TASK DESCRIPTION:
Although the data below holds other lines too, output only those from the line with "Yeah, I think." up to and including the line with "- To represent", exactly as they appear.

:: SOURCE DATA

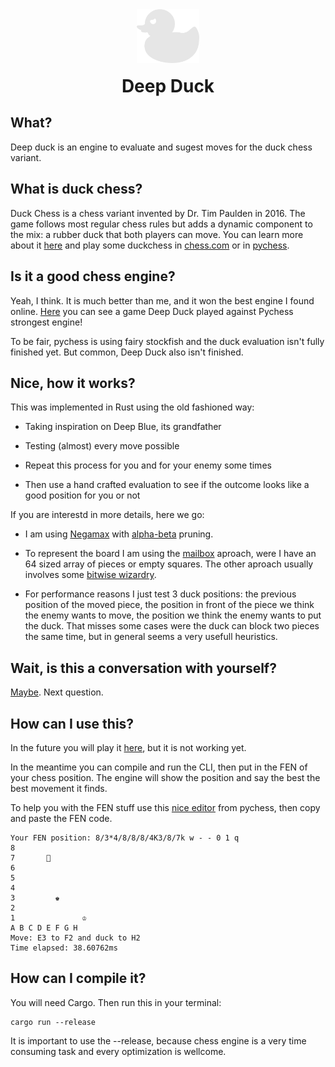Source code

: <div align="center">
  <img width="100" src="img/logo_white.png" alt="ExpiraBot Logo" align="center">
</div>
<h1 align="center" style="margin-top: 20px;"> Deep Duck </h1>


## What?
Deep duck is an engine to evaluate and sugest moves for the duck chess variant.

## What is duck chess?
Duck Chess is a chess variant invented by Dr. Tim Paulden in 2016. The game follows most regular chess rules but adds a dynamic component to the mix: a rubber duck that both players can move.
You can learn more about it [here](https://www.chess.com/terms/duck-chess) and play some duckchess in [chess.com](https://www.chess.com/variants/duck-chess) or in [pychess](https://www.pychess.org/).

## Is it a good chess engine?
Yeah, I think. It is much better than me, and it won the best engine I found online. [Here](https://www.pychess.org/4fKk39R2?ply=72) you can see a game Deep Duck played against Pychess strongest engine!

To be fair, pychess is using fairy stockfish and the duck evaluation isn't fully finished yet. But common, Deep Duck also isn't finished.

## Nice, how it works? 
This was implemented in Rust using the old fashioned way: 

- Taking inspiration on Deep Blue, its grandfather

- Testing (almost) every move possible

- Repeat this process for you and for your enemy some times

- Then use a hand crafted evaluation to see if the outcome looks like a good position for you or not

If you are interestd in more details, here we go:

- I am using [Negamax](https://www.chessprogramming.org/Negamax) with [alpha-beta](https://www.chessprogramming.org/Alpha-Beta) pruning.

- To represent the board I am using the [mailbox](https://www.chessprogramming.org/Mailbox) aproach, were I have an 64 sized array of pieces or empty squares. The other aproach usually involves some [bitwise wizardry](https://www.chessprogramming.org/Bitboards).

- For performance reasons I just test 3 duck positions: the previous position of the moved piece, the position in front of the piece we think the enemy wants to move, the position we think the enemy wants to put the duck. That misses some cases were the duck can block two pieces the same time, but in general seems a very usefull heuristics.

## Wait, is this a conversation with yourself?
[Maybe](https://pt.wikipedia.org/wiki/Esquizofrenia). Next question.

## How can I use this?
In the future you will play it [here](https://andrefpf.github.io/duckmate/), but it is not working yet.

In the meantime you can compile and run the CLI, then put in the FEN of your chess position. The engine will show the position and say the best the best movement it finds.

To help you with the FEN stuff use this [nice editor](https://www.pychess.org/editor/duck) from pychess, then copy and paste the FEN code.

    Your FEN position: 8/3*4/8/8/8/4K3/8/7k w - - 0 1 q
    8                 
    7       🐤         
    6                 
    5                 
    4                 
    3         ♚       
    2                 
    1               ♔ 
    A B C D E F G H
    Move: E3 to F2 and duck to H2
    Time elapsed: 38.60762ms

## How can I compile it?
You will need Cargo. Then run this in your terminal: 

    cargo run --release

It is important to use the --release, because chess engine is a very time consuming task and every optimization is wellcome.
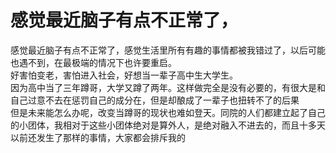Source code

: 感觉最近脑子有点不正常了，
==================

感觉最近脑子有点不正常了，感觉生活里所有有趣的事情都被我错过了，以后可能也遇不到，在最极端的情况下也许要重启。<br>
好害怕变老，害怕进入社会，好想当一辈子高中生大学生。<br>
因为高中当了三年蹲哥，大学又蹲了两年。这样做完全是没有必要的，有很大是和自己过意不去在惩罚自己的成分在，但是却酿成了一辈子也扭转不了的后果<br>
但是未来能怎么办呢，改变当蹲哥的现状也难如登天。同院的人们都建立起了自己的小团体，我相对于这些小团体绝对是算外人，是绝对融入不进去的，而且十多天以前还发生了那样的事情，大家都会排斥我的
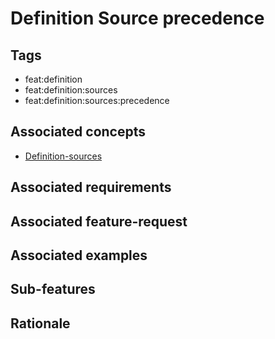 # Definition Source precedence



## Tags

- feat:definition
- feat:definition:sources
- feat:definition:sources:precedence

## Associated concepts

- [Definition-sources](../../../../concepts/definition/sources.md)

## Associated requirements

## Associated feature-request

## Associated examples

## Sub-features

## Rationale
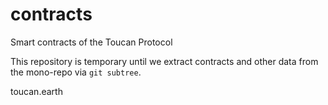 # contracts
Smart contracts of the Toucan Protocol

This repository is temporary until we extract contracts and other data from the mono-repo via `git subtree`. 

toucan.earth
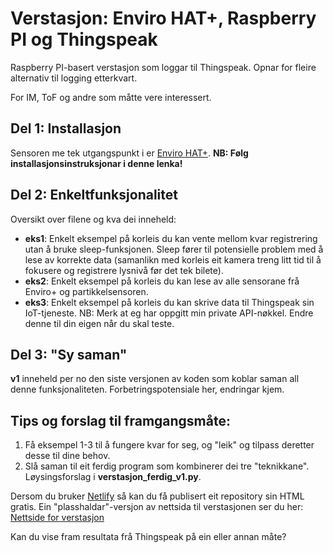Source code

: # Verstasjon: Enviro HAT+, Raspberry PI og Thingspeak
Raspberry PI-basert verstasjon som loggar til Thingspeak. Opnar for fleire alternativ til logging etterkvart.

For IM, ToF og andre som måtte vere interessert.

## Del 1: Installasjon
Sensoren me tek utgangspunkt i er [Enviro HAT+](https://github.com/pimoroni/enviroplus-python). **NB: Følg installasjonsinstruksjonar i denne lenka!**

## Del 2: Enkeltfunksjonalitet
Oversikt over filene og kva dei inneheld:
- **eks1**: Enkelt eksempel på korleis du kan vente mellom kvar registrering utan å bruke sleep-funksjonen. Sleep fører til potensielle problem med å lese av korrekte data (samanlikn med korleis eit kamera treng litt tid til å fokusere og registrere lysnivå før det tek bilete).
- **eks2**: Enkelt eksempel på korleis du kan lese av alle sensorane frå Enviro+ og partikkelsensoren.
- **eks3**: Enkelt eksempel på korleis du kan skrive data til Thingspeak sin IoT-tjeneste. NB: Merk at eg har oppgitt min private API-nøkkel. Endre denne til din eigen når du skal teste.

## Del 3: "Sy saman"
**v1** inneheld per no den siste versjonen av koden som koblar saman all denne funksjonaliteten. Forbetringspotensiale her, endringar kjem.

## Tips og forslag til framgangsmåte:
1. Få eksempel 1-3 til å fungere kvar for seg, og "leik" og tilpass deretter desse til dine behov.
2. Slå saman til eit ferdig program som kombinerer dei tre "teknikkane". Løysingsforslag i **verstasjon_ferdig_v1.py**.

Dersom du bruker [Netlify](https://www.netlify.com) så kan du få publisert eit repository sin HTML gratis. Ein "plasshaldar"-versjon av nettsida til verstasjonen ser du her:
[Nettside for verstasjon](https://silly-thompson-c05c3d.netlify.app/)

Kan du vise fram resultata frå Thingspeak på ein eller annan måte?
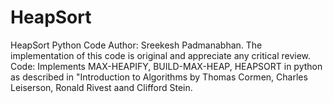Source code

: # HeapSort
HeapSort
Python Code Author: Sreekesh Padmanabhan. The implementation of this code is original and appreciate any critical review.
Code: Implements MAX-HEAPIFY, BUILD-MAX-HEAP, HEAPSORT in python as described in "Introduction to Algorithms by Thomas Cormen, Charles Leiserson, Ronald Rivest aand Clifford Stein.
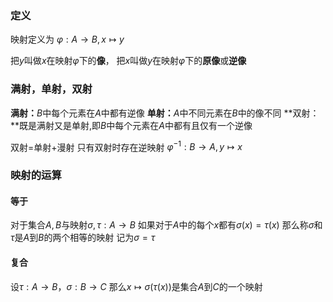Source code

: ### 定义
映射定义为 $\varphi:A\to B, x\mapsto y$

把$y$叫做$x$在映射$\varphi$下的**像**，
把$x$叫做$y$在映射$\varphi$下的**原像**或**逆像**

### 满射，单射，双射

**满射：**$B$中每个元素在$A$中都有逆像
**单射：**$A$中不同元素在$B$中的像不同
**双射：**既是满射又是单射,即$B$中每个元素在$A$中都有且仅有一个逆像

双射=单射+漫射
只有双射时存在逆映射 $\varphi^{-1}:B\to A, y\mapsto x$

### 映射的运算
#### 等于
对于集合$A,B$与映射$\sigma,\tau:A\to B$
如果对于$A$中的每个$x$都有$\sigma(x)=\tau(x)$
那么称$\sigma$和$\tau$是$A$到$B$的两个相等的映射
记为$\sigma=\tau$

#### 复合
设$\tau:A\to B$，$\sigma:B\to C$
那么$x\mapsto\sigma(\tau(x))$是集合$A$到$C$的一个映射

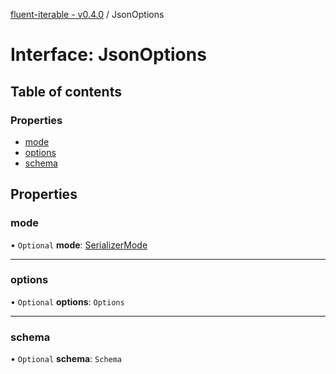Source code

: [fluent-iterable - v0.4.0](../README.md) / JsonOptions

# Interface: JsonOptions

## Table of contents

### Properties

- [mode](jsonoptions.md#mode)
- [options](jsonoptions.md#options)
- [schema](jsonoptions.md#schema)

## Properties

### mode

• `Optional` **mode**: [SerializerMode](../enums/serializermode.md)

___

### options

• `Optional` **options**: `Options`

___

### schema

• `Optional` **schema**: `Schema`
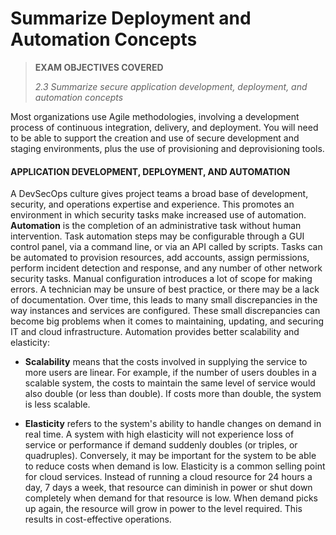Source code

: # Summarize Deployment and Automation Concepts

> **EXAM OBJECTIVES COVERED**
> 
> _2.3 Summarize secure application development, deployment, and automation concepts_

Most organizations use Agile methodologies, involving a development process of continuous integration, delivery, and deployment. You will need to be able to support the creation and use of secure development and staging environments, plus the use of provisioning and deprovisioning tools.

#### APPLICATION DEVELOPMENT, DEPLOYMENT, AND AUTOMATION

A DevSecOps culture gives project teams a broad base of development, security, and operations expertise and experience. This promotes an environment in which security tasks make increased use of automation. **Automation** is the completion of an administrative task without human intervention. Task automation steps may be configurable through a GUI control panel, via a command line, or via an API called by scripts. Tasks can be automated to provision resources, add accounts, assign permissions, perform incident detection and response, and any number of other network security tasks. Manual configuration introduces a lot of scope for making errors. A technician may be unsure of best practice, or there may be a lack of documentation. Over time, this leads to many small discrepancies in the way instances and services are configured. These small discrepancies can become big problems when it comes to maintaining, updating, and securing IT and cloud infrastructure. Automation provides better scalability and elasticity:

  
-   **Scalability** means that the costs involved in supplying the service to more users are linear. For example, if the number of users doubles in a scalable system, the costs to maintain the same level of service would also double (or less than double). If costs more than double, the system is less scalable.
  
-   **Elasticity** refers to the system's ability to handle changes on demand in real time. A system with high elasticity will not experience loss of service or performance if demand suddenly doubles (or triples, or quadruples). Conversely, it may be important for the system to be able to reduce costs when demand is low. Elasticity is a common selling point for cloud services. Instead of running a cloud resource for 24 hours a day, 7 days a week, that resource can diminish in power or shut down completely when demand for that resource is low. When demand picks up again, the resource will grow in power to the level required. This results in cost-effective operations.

::::

REPLY:
Yeah, I think. It is much better than me, and it won the best engine I found online. [Here](https://www.pychess.org/4fKk39R2?ply=72) you can see a game Deep Duck played against Pychess strongest engine!

To be fair, pychess is using fairy stockfish and the duck evaluation isn't fully finished yet. But common, Deep Duck also isn't finished.

## Nice, how it works? 
This was implemented in Rust using the old fashioned way: 

- Taking inspiration on Deep Blue, its grandfather

- Testing (almost) every move possible

- Repeat this process for you and for your enemy some times

- Then use a hand crafted evaluation to see if the outcome looks like a good position for you or not

If you are interestd in more details, here we go:

- I am using [Negamax](https://www.chessprogramming.org/Negamax) with [alpha-beta](https://www.chessprogramming.org/Alpha-Beta) pruning.

- To represent the board I am using the [mailbox](https://www.chessprogramming.org/Mailbox) aproach, were I have an 64 sized array of pieces or empty squares. The other aproach usually involves some [bitwise wizardry](https://www.chessprogramming.org/Bitboards).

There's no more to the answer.